SUPPLIED DATA:
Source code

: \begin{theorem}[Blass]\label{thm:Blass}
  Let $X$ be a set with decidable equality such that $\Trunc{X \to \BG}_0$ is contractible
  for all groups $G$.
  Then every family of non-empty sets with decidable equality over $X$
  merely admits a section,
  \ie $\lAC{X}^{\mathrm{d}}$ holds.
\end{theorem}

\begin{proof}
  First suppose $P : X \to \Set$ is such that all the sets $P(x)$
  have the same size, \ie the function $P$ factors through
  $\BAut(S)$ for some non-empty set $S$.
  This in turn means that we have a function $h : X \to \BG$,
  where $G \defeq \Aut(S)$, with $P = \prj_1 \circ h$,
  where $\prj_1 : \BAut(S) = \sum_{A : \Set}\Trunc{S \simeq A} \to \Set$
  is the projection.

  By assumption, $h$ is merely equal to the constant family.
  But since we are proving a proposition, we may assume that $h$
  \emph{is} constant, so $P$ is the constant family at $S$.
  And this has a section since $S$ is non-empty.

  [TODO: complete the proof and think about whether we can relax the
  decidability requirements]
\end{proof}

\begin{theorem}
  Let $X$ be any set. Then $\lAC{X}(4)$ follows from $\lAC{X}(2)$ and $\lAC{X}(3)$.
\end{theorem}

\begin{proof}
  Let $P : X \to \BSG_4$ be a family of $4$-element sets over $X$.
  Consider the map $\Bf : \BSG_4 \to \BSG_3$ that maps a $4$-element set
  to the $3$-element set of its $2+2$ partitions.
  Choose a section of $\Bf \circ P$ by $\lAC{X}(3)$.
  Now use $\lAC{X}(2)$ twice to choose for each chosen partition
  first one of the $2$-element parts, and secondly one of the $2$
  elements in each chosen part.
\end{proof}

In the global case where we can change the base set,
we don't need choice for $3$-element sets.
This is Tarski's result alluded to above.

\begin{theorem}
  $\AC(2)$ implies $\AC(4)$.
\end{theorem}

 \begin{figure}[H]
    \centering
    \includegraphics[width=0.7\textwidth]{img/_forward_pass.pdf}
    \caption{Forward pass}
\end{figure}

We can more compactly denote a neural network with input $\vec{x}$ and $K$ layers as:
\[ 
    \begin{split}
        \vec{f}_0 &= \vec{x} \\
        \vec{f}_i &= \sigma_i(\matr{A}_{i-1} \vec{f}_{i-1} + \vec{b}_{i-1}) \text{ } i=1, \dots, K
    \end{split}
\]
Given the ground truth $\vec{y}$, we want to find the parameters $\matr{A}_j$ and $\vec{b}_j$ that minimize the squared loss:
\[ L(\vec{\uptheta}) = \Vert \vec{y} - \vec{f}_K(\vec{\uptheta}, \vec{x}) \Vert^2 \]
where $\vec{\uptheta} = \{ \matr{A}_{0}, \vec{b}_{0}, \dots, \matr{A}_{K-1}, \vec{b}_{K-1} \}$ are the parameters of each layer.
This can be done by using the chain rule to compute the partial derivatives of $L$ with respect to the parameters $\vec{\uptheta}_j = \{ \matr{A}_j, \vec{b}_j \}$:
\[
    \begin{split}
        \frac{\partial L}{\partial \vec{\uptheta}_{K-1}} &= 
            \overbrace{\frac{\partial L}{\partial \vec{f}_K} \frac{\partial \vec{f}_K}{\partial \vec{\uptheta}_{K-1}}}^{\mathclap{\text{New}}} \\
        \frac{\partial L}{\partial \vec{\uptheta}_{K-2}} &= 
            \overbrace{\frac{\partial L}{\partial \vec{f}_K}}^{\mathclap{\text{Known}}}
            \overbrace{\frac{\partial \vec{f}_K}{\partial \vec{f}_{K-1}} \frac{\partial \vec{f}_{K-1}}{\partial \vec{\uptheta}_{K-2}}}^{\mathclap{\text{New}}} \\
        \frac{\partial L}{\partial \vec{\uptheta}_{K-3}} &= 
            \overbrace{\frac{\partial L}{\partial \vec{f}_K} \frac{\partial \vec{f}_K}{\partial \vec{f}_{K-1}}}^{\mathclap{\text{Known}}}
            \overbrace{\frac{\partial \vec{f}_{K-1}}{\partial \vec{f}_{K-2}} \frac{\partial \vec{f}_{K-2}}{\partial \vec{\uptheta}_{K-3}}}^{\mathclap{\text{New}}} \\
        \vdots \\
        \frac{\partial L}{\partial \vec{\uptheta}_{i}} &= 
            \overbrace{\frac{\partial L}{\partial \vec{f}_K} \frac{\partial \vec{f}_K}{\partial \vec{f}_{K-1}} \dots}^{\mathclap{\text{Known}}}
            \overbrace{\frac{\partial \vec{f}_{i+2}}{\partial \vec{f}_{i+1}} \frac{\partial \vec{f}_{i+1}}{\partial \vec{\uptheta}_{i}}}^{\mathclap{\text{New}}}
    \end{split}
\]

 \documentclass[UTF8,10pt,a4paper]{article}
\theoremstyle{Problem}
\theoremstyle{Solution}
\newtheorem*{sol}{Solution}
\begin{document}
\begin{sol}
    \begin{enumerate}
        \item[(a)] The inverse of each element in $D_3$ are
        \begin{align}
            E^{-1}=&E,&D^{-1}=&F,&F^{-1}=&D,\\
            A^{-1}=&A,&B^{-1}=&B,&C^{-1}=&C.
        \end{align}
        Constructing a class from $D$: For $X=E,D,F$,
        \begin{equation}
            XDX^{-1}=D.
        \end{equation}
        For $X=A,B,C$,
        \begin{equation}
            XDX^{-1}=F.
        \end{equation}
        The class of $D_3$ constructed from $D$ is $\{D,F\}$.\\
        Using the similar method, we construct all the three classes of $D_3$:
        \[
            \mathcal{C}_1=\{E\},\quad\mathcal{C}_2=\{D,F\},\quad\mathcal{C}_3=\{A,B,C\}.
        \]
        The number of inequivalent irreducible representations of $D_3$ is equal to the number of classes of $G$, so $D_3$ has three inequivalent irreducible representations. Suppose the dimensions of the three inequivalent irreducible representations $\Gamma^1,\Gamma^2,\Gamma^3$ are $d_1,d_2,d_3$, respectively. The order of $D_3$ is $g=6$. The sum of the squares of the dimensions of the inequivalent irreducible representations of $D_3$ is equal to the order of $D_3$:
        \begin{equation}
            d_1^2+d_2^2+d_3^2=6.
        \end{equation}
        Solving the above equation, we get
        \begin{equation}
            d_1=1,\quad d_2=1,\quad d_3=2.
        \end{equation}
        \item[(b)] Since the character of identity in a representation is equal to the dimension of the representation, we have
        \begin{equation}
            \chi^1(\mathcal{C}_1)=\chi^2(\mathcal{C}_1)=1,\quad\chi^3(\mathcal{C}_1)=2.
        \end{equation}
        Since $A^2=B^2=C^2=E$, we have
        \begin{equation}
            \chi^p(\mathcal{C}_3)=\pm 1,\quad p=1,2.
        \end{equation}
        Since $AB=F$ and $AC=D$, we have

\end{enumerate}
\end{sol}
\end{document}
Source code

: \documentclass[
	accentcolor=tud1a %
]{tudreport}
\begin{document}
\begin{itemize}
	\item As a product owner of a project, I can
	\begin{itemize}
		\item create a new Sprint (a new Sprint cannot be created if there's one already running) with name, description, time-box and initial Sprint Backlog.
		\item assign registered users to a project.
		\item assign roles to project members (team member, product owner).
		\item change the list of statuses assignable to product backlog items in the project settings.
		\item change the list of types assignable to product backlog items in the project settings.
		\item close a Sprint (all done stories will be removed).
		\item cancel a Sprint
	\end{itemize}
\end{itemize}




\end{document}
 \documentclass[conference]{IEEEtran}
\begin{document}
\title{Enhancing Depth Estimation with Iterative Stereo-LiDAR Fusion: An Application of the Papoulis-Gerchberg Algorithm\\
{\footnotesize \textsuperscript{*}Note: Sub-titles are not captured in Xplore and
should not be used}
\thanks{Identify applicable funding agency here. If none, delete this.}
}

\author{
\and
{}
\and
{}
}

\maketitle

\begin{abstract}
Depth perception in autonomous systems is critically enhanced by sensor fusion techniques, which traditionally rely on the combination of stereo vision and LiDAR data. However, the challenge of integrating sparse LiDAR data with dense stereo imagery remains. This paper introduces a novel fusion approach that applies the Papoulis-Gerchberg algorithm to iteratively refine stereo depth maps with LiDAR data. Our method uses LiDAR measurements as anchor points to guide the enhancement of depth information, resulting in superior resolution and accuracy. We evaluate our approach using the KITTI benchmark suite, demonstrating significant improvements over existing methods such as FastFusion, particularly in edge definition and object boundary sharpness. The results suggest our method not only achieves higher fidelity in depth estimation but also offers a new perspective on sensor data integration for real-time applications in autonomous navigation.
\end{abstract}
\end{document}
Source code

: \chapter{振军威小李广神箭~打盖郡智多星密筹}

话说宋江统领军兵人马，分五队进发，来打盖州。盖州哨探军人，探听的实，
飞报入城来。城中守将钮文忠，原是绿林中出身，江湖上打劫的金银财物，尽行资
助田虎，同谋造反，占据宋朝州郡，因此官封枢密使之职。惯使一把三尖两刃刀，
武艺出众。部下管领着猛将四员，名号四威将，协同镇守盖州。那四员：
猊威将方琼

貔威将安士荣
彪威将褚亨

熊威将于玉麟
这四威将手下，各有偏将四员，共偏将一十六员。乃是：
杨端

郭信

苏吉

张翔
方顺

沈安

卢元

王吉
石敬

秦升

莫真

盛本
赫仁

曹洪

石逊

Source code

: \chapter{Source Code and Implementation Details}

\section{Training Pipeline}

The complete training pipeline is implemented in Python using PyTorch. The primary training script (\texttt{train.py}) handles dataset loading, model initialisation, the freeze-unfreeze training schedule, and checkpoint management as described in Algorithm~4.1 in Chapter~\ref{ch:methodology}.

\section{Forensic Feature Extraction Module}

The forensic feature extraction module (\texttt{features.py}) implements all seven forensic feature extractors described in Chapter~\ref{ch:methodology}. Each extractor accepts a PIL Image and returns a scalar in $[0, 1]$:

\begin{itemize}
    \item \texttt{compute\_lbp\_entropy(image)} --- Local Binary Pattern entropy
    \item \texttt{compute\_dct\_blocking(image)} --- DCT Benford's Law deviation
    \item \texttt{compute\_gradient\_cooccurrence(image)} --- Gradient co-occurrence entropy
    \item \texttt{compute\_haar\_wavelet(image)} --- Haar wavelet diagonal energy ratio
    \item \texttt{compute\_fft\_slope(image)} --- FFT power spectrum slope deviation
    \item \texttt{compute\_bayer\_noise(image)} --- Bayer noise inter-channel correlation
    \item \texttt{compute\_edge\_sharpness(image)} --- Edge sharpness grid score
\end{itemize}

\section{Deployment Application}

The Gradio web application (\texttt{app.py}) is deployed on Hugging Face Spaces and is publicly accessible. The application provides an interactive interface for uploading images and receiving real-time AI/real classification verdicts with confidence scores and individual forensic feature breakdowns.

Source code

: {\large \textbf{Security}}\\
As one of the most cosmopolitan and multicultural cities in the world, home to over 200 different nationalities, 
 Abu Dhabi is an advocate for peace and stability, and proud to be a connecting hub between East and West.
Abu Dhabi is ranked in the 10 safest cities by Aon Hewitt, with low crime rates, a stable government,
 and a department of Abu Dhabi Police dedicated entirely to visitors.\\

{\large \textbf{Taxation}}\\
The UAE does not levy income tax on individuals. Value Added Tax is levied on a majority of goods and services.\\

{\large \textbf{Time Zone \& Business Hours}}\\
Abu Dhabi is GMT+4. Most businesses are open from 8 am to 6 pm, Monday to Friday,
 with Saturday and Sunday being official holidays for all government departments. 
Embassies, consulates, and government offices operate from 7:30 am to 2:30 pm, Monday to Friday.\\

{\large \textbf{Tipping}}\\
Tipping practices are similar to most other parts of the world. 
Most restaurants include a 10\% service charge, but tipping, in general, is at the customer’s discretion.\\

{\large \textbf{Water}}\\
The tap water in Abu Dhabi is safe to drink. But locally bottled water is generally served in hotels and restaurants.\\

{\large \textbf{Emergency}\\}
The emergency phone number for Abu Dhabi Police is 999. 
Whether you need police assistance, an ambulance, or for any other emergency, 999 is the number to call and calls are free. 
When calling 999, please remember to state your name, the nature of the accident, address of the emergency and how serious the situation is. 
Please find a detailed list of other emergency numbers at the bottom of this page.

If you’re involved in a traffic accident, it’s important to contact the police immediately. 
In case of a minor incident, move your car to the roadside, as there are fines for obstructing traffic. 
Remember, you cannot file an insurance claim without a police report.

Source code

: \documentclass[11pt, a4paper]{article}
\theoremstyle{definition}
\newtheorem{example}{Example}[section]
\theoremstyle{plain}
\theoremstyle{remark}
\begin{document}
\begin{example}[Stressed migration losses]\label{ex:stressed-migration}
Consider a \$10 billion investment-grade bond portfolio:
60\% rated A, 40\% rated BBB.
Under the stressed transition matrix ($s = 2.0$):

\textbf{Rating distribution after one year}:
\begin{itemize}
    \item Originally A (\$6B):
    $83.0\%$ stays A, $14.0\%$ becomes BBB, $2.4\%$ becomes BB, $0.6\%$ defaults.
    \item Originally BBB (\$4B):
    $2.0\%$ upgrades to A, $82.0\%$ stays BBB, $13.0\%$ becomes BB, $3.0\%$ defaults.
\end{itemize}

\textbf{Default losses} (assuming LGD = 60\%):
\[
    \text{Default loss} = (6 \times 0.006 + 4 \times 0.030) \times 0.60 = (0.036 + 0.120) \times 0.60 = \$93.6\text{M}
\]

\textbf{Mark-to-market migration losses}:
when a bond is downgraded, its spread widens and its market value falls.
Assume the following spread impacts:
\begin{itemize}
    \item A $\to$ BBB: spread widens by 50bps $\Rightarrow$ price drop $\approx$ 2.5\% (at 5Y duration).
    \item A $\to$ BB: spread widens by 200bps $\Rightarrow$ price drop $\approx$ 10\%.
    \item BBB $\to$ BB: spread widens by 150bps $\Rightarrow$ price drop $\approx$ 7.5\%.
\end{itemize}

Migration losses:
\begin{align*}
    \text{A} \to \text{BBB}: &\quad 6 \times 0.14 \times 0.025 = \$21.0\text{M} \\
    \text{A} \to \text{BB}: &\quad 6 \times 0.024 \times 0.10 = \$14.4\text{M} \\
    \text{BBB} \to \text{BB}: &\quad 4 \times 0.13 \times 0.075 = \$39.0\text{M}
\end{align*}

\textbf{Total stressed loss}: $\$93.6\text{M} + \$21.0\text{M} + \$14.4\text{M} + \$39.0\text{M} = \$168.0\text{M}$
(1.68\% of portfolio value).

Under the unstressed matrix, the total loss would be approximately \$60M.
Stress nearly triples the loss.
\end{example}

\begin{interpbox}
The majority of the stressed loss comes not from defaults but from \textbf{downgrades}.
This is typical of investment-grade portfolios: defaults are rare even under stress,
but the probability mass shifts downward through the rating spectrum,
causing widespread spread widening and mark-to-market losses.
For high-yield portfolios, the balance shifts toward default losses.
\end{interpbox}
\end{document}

WORK INSTRUCTION: Reproduce, exactly as they stand in the data above, the lines from the one that holds "for all groups $G$." to the one that holds "First suppose $P", inclusive.

WRITTEN SOLUTION:
  for all groups $G$.
  Then every family of non-empty sets with decidable equality over $X$
  merely admits a section,
  \ie $\lAC{X}^{\mathrm{d}}$ holds.
\end{theorem}

\begin{proof}
  First suppose $P : X \to \Set$ is such that all the sets $P(x)$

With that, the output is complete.